Que retenir du projet de loi d’affirmation des métropoles, définitivement voté le 19 décembre par le Parlement ?

Cette priorité est tout, sauf une surprise. Cela fait trente ans que les élites et la technostructure, obnubilées par la question économique, organisent la France autour de ces métropoles. Le texte du gouvernement Ayrault met simplement en forme cette vision sur les plans politique et institutionnel.

Pourquoi les métropoles correspondent-elles, selon vous, à l’expression de la vision dominante ?

Si les grandes villes sont les zones les plus inégalitaires de France, elles restent néanmoins les mieux intégrées à la mondialisation : les 40% de Français vivant dans les métropoles génèrent plus de 60% du PIB national. Les métropoles sont les vitrines de la mondialisation heureuse. La droite libérale, d’ailleurs, aurait très bien pu être derrière cette réforme territoriale.


Pourquoi cette conception favorise-t-elle ce que vous appelez les « fractures françaises » ?

Malgré leurs poids démographique, ouvriers et employés ne vivent plus dans les territoires où l’essentiel des richesses est produit : les actifs et les retraités les plus précaires sont concentrés hors des grandes villes. Alors que jusque dans les années 1970, le marché industriel créait les conditions de leur présence en ville, la concentration des emplois tertiaires implique, aujourd’hui, leur bannissement et leur remplacement par des cadres et des populations immigrées. Le modèle métropolitain ne fait donc pas société.

L’Insee prétend pourtant que 95% des Français vit sous « influence urbaine »…

Charleville-Mézières ou Saint-Dizier ont beau être classées par l’Insee comme des villes, elles ne sont pas comparables à Strasbourg ou Reims. Inversement, un territoire périurbain comme les Yvelines qui concentre quasi-exclusivement des cadres travaillant sur Paris et sa petite couronne devrait être analysé comme un territoire métropolitain.

Le modèle métropolitain délaisse toute une France périphérique. Dans les petites ou moyennes villes des Ardennes, de l’Ardèche ou du Finistère ainsi que dans les zones rurales de la Mayenne ou encore du Cantal, les taux de chômage sont parmi les plus faibles mais les revenus sont aussi les plus modestes, du fait de la prédominance des emplois précaires, intérimaires ou à temps partiel. Il y a eu un impensé des gouvernements successifs sur ces territoires.

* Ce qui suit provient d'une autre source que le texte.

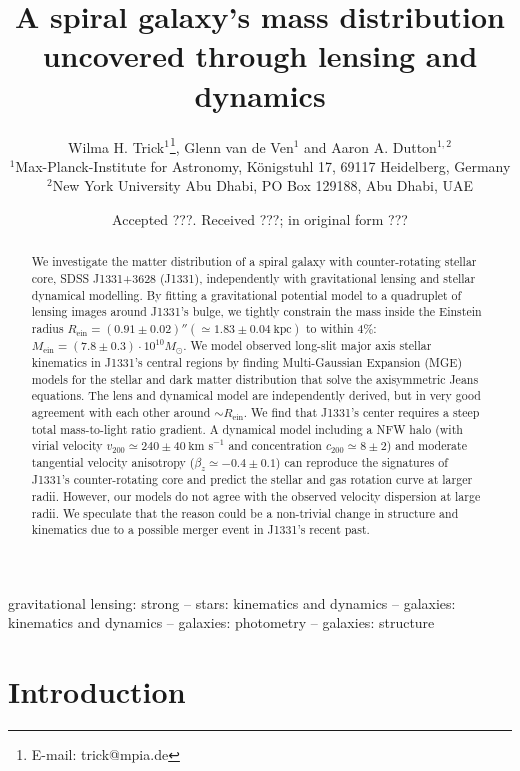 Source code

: \documentclass[useAMS,usenatbib]{mnras}
\title[A spiral galaxy's mass distribution uncovered]{A spiral galaxy's mass distribution uncovered through lensing and dynamics}
\author[W.H. Trick, G. van de Ven and A.A. Dutton]{Wilma H. Trick$^{1}$\thanks{E-mail: trick@mpia.de}, Glenn van de Ven$^{1}$ and Aaron A. Dutton$^{1,2}$\\
$^{1}$Max-Planck-Institute for Astronomy, K\"{o}nigstuhl 17, 69117 Heidelberg, Germany\\
$^{2}$New York University Abu Dhabi, PO Box 129188, Abu Dhabi, UAE\\}
\begin{document}
\date{Accepted ???. Received ???; in original form ???}

\pagerange{\pageref{firstpage}--\pageref{lastpage}} 

\maketitle

\label{firstpage}

\begin{abstract}
We investigate the matter distribution of a spiral galaxy with counter-rotating stellar core, SDSS J1331+3628 (J1331), independently with gravitational lensing and stellar dynamical modelling. By fitting a gravitational potential model to a quadruplet of lensing images around J1331's bulge, we tightly constrain the mass inside the Einstein radius $R_\text{ein}=(0.91\pm0.02)''(\simeq1.83\pm0.04~\text{kpc})$ to within 4\%: $M_\text{ein} = (7.8\pm0.3) \cdot 10^{10} M_\odot$. We model observed long-slit major axis stellar kinematics in J1331's central regions by finding Multi-Gaussian Expansion (MGE) models for the stellar and dark matter distribution that solve the axisymmetric Jeans equations. The lens and dynamical model are independently derived, but in very good agreement with each other around $\sim R_\text{ein}$. We find that J1331's center requires a steep total mass-to-light ratio gradient. A dynamical model including a NFW halo (with virial velocity $v_{200} \simeq 240 \pm 40~\text{km s}^{-1}$ and concentration $c_{200} \simeq 8 \pm 2$) and moderate tangential velocity anisotropy ($\beta_z \simeq -0.4 \pm 0.1$) can reproduce the signatures of J1331's counter-rotating core and predict the stellar and gas rotation curve at larger radii. However, our models do not agree with the observed velocity dispersion at large radii. We speculate that the reason could be a non-trivial change in structure and kinematics due to a possible merger event in J1331's recent past.
\end{abstract}

\begin{keywords}
gravitational lensing: strong -- stars: kinematics and dynamics -- galaxies: kinematics and dynamics -- galaxies: photometry -- galaxies: structure
\end{keywords}

\section{Introduction} \label{sec:intro}
\end{document}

La péréquation ne permet-elle justement pas d’unir ces deux France ?

Les transferts financiers de l’Etat vers les collectivités, ainsi que des territoires riches vers les plus pauvres existe. Ce qui n’empêche pas les habitants de la France périphérique de se sentir, à tort ou à raison, abandonnés.

La technostructure et l’Etat ont campé sur leur logique de fermeture des services publics et à prédire la désertification de ces territoires fragiles économiquement, malgré que nombre de catégories modestes exclues des grandes villes s’y réfugiaient. C’est ce phénomène anxiogène que ressentent avant tout les catégories populaires, qui ne connaissent pas forcément les mécanismes de péréquation et/ou de versement de dotations.

Les collectivités locales ne peuvent-elles pas servir d’amortisseur ?

Elles le pouvaient, jusqu’à ce que cette France des plans sociaux, déjà victime de la mondialisation et de la concurrence internationale, soit aujourd’hui confrontée à la crise de la dette. Du fait de la raréfaction de l’argent public, il est désormais impossible d’amortir sa chute par l’embauche dans la fonction publique territoriale.

L’envolée des prix du foncier dans le parc privé des métropoles et la spécialisation du parc de logements sociaux dans l’accueil des populations issues de l’immigration n’a rien arrangé : il empêche tout retour en ville des ouvriers, employés, petits paysans, entrepreneurs indépendants – qu’ils soient jeunes, intérimaires, chômeurs ou retraités – vivant sur ces territoires relégués.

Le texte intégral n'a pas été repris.